In older versions of Java there was no BigDecimal.ZERO, so this is
probably from older code and should updated.
3. Could someone give me an example of when to use
floating-point/double over fixed-point/BigDecimal? I'm not 100% sure
of that one.
Since we're doing business applications most things should be fixed
point. The problem with floating point is that certain decimal numbers
are not represented accurately and so if used without rounding in a
calculation you'll get weird results, usually something like a bunch
of 9s or 1s at the end of a decimal part of the number. This is
because a binary number representation for non-integer numbers
basically look at 1/2 and 1/2 of 1/2 and 1/2 of 1/2 of 1/2, and not
all fractions split up evenly like that, so even with a 64 bit
floating point number when converted back into a base-10 number you
get something weird.
So when to use a floating point number? When you are dealing with
extreme numbers where precision beyond a certain number of significant
digits doesn't matter so much. For financial things ALL digits are
significant, so a number representation that may cause you to lose
some is a BAD thing. For scientific stuff sometimes you need numbers
that are on the order to 10E30 or 10E-30 or the like that don't work
so well for fixed point things, but they only really care about, say,
5 of the 30 or more possible significant digits.
-David
2008/10/22 David E Jones <[EMAIL PROTECTED]>:
I've created a branch, now available at:
https://svn.apache.org/repos/asf/ofbiz/branches/
typecheckcleanup200810
The branch split was revision 706867, so we can merge from the
trunk at that
rev going forward, and eventually merge back into the trunk once
we're
comfortable that enough things have been tested by running, perhaps
using a
bunch of the automated tests too (not sure how well those run in
the trunk
right now though, ie I haven't run them in quite some time!).
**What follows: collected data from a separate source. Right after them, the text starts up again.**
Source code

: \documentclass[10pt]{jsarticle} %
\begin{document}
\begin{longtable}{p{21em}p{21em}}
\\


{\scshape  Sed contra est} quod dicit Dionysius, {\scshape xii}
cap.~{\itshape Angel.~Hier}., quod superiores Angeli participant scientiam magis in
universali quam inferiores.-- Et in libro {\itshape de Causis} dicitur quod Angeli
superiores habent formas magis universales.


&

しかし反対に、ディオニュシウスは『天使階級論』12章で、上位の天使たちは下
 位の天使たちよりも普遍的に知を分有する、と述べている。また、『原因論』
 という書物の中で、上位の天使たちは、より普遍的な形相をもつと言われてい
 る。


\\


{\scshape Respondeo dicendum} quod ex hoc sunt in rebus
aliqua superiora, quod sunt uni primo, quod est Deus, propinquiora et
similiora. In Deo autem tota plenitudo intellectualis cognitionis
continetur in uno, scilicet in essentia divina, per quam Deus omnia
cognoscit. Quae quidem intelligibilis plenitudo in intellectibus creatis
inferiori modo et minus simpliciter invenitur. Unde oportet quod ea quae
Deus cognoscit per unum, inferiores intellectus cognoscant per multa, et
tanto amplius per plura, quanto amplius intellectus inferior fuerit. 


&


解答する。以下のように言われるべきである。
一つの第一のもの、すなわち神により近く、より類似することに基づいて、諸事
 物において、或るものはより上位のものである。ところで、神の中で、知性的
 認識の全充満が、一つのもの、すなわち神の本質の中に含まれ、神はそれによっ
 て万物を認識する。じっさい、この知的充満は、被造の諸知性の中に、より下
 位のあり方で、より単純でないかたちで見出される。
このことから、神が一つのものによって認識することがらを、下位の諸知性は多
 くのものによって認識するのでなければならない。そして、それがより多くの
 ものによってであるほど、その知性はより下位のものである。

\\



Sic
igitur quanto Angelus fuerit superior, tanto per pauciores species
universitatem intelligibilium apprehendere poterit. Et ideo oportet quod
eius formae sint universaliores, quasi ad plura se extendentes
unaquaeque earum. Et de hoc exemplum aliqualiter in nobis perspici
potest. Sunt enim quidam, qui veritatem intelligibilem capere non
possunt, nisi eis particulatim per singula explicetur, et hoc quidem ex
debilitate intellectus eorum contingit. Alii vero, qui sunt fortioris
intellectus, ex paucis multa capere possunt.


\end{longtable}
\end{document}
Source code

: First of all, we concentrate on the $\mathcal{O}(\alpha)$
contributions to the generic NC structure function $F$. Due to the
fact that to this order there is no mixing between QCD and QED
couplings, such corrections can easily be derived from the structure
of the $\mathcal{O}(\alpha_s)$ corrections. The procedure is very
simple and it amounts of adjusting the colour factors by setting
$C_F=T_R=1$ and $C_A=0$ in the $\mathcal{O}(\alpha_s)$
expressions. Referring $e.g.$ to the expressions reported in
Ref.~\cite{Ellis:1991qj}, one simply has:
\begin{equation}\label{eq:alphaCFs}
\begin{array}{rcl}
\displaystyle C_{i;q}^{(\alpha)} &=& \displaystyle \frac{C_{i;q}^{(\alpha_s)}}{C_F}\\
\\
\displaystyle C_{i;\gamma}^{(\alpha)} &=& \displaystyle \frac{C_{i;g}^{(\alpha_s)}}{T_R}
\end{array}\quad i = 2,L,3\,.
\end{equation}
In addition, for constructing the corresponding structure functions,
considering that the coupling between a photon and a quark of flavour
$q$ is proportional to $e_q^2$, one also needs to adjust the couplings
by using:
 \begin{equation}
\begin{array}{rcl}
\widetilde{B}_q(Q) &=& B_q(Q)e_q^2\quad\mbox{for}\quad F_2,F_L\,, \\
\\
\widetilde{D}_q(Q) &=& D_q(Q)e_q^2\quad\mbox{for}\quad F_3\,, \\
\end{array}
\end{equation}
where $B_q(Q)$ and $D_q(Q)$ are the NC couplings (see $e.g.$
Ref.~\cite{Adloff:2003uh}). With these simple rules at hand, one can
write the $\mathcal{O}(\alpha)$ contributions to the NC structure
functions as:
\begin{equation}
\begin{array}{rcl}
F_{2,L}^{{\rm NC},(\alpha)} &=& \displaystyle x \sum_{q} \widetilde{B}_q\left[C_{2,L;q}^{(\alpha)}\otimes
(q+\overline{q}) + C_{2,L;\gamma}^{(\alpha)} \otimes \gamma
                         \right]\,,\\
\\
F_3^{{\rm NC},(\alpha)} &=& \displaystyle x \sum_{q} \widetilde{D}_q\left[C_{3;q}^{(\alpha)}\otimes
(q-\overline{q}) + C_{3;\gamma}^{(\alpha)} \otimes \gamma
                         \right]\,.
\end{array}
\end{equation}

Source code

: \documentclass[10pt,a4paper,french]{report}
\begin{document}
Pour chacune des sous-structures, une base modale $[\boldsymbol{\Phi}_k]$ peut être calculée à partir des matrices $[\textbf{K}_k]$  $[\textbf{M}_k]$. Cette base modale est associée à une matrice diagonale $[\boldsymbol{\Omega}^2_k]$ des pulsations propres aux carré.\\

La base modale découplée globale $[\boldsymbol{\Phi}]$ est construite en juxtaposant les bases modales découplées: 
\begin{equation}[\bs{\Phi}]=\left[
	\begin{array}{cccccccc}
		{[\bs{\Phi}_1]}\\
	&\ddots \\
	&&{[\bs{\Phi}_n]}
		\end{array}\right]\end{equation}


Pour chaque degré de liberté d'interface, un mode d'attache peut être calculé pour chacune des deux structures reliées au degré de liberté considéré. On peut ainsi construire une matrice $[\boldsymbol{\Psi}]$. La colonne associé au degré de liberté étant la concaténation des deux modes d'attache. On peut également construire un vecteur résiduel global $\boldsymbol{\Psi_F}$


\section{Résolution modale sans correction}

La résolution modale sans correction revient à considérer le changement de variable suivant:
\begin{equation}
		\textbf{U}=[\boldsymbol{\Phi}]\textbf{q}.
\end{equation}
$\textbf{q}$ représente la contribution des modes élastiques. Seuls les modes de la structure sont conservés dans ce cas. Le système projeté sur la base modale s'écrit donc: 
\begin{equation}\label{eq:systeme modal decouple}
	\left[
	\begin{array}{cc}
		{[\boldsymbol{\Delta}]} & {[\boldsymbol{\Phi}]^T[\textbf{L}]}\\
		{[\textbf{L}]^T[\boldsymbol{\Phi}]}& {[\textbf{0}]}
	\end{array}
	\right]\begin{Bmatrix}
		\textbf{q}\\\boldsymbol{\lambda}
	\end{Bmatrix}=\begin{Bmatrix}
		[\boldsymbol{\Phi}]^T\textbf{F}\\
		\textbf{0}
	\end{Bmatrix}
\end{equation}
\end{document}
Anyway, the main initial process that I targeted was ecommerce
browsing, add
to cart, and checkout/order. Still need to test basic things like
order
fulfillment, purchasing and receiving, and tons of other stuff, but
hopefully most other things won't be impacted as much.
Any and all help is appreciated!
-David
NOTE: I'm still checking out the branch and applying my patch with
the work
so far, so it'll be a few minutes before that's in.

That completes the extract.